WHAT IS EXPECTED ::
Print the first line of the records below and every line after it, up to and including the line with "考虑到动态程序分析定义在实际". Print nothing else.

SUPPLIED MATERIAL ::
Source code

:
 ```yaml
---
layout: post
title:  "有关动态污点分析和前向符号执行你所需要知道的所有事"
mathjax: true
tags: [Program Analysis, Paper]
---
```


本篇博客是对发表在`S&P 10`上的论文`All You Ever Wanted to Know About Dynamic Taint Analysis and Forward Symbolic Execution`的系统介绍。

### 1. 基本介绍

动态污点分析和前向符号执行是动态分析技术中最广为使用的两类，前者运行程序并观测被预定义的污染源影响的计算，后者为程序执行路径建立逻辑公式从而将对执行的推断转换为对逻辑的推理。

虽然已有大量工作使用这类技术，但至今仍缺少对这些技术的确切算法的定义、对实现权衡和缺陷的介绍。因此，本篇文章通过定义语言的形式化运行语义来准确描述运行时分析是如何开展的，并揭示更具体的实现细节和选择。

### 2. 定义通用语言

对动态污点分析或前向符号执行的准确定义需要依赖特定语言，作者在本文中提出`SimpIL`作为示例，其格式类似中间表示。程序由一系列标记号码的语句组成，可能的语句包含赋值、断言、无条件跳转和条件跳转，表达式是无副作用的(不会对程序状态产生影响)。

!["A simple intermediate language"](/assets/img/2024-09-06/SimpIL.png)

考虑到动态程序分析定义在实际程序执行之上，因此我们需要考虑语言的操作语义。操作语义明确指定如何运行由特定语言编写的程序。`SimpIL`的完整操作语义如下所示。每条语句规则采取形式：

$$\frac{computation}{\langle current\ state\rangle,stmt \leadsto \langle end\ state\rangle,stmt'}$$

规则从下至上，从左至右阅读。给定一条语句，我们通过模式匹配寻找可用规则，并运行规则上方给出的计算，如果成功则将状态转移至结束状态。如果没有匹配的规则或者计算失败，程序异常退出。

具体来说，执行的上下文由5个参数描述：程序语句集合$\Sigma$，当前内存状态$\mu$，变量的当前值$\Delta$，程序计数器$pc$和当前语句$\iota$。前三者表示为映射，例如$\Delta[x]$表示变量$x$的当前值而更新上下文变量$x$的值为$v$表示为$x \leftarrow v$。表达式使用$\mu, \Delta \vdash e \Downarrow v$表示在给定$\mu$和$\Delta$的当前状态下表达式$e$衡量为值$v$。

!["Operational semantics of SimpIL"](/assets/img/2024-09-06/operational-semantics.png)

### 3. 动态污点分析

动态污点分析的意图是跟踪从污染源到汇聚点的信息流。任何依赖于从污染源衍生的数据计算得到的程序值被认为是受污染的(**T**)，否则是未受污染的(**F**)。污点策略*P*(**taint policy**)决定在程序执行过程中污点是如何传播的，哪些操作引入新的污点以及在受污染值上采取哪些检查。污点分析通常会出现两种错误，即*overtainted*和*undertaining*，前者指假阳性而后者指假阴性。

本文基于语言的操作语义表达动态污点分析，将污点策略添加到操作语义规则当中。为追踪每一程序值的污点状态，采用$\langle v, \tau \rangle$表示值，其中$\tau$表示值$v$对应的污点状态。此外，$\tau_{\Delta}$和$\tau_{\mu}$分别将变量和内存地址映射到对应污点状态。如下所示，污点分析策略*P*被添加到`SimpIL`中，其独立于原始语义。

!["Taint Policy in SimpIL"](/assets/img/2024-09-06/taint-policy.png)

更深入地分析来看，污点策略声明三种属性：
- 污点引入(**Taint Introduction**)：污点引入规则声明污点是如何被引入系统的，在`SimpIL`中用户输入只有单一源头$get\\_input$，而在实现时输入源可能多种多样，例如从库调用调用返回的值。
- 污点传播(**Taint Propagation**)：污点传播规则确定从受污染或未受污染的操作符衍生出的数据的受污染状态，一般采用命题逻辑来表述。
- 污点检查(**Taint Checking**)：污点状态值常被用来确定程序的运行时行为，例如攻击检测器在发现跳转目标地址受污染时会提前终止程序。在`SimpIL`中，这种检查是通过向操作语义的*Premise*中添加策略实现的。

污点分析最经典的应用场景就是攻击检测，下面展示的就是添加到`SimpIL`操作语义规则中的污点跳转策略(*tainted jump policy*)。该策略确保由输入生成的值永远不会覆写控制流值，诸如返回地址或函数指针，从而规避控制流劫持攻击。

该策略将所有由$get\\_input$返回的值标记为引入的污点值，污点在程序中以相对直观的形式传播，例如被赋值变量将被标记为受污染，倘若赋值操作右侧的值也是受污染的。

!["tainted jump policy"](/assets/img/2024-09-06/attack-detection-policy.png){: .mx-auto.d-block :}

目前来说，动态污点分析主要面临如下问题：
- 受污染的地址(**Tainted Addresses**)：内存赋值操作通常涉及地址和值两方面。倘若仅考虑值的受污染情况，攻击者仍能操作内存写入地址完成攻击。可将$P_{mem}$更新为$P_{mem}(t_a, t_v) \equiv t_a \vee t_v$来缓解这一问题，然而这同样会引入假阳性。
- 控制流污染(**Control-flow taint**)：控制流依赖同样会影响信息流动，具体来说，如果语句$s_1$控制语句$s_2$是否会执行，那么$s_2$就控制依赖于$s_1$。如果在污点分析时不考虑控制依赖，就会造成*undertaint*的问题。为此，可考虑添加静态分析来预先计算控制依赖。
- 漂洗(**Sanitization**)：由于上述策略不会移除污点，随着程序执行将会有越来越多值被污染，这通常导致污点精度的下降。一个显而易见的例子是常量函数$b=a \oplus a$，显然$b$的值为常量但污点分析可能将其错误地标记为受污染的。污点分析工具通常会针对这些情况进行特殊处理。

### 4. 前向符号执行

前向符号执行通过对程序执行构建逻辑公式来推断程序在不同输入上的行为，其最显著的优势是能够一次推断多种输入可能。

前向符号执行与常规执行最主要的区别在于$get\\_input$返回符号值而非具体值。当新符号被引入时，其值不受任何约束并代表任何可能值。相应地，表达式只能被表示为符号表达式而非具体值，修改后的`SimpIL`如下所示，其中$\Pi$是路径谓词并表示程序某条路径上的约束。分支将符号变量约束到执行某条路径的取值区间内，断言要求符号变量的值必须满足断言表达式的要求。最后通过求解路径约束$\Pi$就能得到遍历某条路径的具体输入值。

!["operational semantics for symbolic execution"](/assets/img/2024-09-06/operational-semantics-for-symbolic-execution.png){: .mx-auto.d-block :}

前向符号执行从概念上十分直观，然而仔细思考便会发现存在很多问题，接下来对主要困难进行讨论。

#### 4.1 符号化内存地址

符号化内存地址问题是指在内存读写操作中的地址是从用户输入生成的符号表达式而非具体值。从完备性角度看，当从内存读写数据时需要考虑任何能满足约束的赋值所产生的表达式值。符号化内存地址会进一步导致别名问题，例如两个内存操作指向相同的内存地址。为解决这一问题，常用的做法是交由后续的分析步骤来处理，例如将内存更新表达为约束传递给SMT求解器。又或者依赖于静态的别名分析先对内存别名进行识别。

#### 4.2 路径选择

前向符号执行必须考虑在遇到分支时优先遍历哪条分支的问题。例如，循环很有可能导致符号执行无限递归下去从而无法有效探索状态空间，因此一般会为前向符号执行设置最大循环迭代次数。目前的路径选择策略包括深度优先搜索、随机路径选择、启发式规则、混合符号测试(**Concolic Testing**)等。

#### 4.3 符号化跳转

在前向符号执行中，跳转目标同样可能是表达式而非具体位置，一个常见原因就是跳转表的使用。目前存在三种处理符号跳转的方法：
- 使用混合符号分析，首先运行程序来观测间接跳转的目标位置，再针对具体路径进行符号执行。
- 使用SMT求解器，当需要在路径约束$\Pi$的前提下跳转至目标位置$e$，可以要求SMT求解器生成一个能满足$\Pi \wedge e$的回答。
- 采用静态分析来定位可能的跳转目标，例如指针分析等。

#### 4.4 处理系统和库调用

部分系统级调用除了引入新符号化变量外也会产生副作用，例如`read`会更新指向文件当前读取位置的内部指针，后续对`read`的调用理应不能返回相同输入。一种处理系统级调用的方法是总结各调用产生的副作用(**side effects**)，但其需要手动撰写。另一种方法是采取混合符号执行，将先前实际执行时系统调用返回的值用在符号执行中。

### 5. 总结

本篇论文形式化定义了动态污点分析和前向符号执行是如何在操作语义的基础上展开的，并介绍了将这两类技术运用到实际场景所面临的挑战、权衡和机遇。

YOUR RESPONSE ::
Source code

:
 ```yaml
---
layout: post
title:  "有关动态污点分析和前向符号执行你所需要知道的所有事"
mathjax: true
tags: [Program Analysis, Paper]
---
```


本篇博客是对发表在`S&P 10`上的论文`All You Ever Wanted to Know About Dynamic Taint Analysis and Forward Symbolic Execution`的系统介绍。

### 1. 基本介绍

动态污点分析和前向符号执行是动态分析技术中最广为使用的两类，前者运行程序并观测被预定义的污染源影响的计算，后者为程序执行路径建立逻辑公式从而将对执行的推断转换为对逻辑的推理。

虽然已有大量工作使用这类技术，但至今仍缺少对这些技术的确切算法的定义、对实现权衡和缺陷的介绍。因此，本篇文章通过定义语言的形式化运行语义来准确描述运行时分析是如何开展的，并揭示更具体的实现细节和选择。

### 2. 定义通用语言

对动态污点分析或前向符号执行的准确定义需要依赖特定语言，作者在本文中提出`SimpIL`作为示例，其格式类似中间表示。程序由一系列标记号码的语句组成，可能的语句包含赋值、断言、无条件跳转和条件跳转，表达式是无副作用的(不会对程序状态产生影响)。

!["A simple intermediate language"](/assets/img/2024-09-06/SimpIL.png)

考虑到动态程序分析定义在实际程序执行之上，因此我们需要考虑语言的操作语义。操作语义明确指定如何运行由特定语言编写的程序。`SimpIL`的完整操作语义如下所示。每条语句规则采取形式：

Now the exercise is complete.